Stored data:
--- --- ---

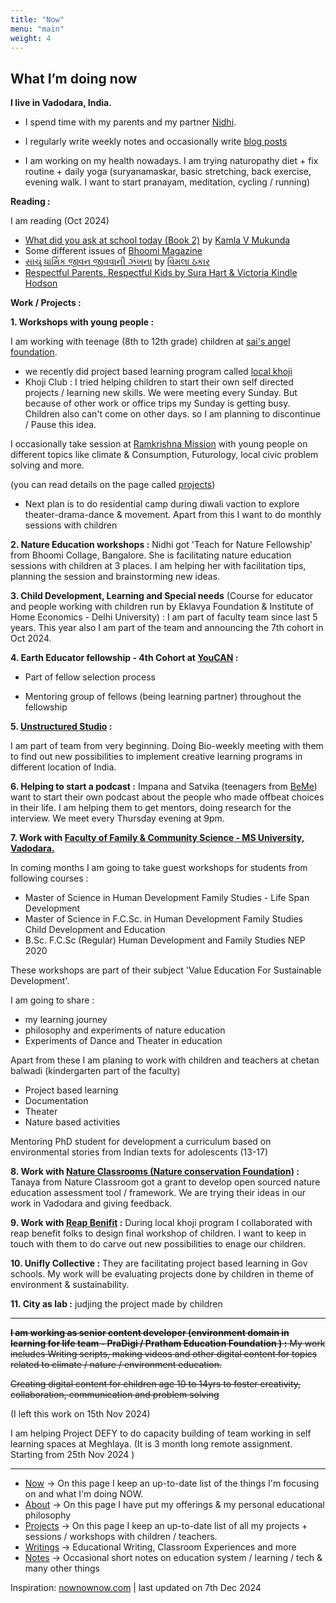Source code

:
 ```yaml
---
title: "Now"
menu: "main"
weight:	4
---
```


## What I’m doing now


**I live in Vadodara, India.**

- I spend time with my parents and my partner [Nidhi](https://www.instagram.com/nidhi_pal16/).

- I regularly write weekly notes and occasionally write [blog posts](https://learningwala.in/tags/public/)

- I am working on my health nowadays. I am trying naturopathy diet + fix routine + daily yoga (suryanamaskar, basic stretching, back exercise, evening walk. I want to start pranayam, meditation, cycling / running)

**Reading :**

I am reading (Oct 2024)

- [What did you ask at school today (Book 2)](https://harpercollins.co.in/product/what-did-you-ask-at-school-today/) by [Kamla V Mukunda](https://harpercollins.co.in/author-details/kamala-v-mukunda/) 
- Some different issues of [Bhoomi Magazine](https://bhoomimagazine.org/)
- [સાચું ધાર્મિક જીવન જીવવાની ઝંખના](https://jainebooks.org/books/6372/saachu-dharmik-jeevan) by [વિમલા ઠકાર](https://en.wikipedia.org/wiki/Vimala_Thakar)
- [Respectful Parents, Respectful Kids by Sura Hart & Victoria Kindle Hodson](https://www.goodreads.com/book/show/1342248.Respectful_Parents_Respectful_Kids)

**Work / Projects :**

**1. Workshops with young people :** 

I am working with teenage (8th to 12th grade) children at [sai's angel foundation](https://saiangel.org/).

- we recently did project based learning program called [local khoji](https://www.instagram.com/p/C8b-QO2I10P/?img_index=1) 
- Khoji Club : I tried helping children to start their own self directed projects / learning new skills. We were meeting every Sunday. But because of other work or office trips my Sunday is getting busy. Children also can't come on other days. so I am planning to discontinue / Pause this idea. 

I occasionally take session at [Ramkrishna Mission](https://rkmvadodara.org/) with young people on different topics like climate & Consumption, Futurology, local civic problem solving and more. 

(you can read details on the page called [projects](/projects))

- Next plan is to do residential camp during diwali vaction to explore theater-drama-dance & movement. Apart from this I want to do monthly sessions with children 

**2. Nature Education workshops :** Nidhi got 'Teach for Nature Fellowship' from Bhoomi Collage, Bangalore. She is facilitating nature education sessions with children at 3 places.
I am helping her with facilitation tips, planning the session and brainstorming new ideas.

**3. Child Development, Learning and Special needs** (Course for educator and people working with children run by Eklavya Foundation & Institute of Home Economics - Delhi University) : I am part of faculty team since last 5 years. This year also I am part of the team and announcing the 7th cohort in Oct 2024.

**4. Earth Educator fellowship - 4th Cohort at [YouCAN](https://www.youcan.in/) :** 

- Part of fellow selection process

- Mentoring group of fellows (being learning partner) throughout the fellowship

**5. [Unstructured Studio](https://unstructured.studio/) :**

I am part of team from very beginning. Doing Bio-weekly meeting with them to find out new possibilities to implement creative learning programs in different location of India.  

**6. Helping to start a podcast  :** Impana and Satvika (teenagers from [BeMe](https://www.beme.org.in/)) want to start their own podcast about the people who made offbeat choices in their life. I am helping them to get mentors, doing research for the interview. We meet every Thursday evening at 9pm.

**7. Work with [Faculty of Family & Community Science - MS University, Vadodara.](https://msubaroda.ac.in/academics/FFCS)**

In coming months I am going to take guest workshops for students from following courses :

- Master of Science in Human Development Family Studies - Life Span Development 
- Master of Science in F.C.Sc. in Human Development Family Studies Child Development and Education
- B.Sc. F.C.Sc (Regular) Human Development and Family Studies NEP 2020

These workshops are part of their subject 'Value Education For Sustainable Development'. 

I am going to share :

- my learning journey 
- philosophy and experiments of nature education 
- Experiments of Dance and Theater in education

Apart from these I am planing to work with children and teachers at chetan balwadi (kindergarten part of the faculty) 

- Project based learning 
- Documentation 
- Theater 
- Nature based activities 

Mentoring PhD student for development a curriculum based on environmental stories from Indian texts for adolescents (13-17)

**8. Work with [Nature Classrooms (Nature conservation Foundation)](https://www.natureclassrooms.org/) :** Tanaya from Nature Classroom got a grant to develop open sourced nature education assessment tool / framework. We are trying their ideas in our work in Vadodara and giving feedback.

**9. Work with [Reap Benifit](https://www.reapbenefit.org/) :** During local khoji program I collaborated with reap benefit folks to design final workshop of children. I want to keep in touch with them to do carve out new possibilities to enage our children.

**10. Unifly Collective :** They are facilitating project based learning in Gov schools. My work will be evaluating projects done by children in theme of environment & sustainability.

**11. City as lab :** judjing the project made by children  

--------------

~~**I am working as senior content developer (environment domain in learning for life team - PraDigi / Pratham Education Foundation ) :**
My work includes Writing scripts, making videos and other digital content for topics related to climate / nature / environment education.~~

~~Creating digital content for children age 10 to 14yrs to foster creativity, collaboration, communication and problem solving~~

(I left this work on 15th Nov 2024)

I am helping Project DEFY to do capacity building of team working in self learning spaces at Meghlaya. (It is 3 month long remote assignment. Starting from 25th Nov 2024 )

---------------

- [Now](/now) &rarr; On this page I keep an up-to-date list of the things I'm focusing on and what I'm doing NOW.
- [About](/about-me) &rarr; On this page I have put my offerings & my personal educational philosophy 
- [Projects](/projects) &rarr; On this page I keep an up-to-date list of all my projects + sessions / workshops with children / teachers.
- [Writings](/writings) &rarr; Educational Writing, Classroom Experiences and more
- [Notes](https://learningwala.in/tags/public/) &rarr; Occasional short notes on education system / learning / tech & many other things 

Inspiration: [nownownow.com](nownownow.com) | last updated on 7th Dec 2024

--- --- ---

= Task to complete =
For the lines above, output exactly those from the line containing "Apart from these" through the line containing "- [Now](/now) &rarr;", and skip the others.

= Answer to the exercise =
Apart from these I am planing to work with children and teachers at chetan balwadi (kindergarten part of the faculty) 

- Project based learning 
- Documentation 
- Theater 
- Nature based activities 

Mentoring PhD student for development a curriculum based on environmental stories from Indian texts for adolescents (13-17)

**8. Work with [Nature Classrooms (Nature conservation Foundation)](https://www.natureclassrooms.org/) :** Tanaya from Nature Classroom got a grant to develop open sourced nature education assessment tool / framework. We are trying their ideas in our work in Vadodara and giving feedback.

**9. Work with [Reap Benifit](https://www.reapbenefit.org/) :** During local khoji program I collaborated with reap benefit folks to design final workshop of children. I want to keep in touch with them to do carve out new possibilities to enage our children.

**10. Unifly Collective :** They are facilitating project based learning in Gov schools. My work will be evaluating projects done by children in theme of environment & sustainability.

**11. City as lab :** judjing the project made by children  

--------------

~~**I am working as senior content developer (environment domain in learning for life team - PraDigi / Pratham Education Foundation ) :**
My work includes Writing scripts, making videos and other digital content for topics related to climate / nature / environment education.~~

~~Creating digital content for children age 10 to 14yrs to foster creativity, collaboration, communication and problem solving~~

(I left this work on 15th Nov 2024)

I am helping Project DEFY to do capacity building of team working in self learning spaces at Meghlaya. (It is 3 month long remote assignment. Starting from 25th Nov 2024 )

---------------

- [Now](/now) &rarr; On this page I keep an up-to-date list of the things I'm focusing on and what I'm doing NOW.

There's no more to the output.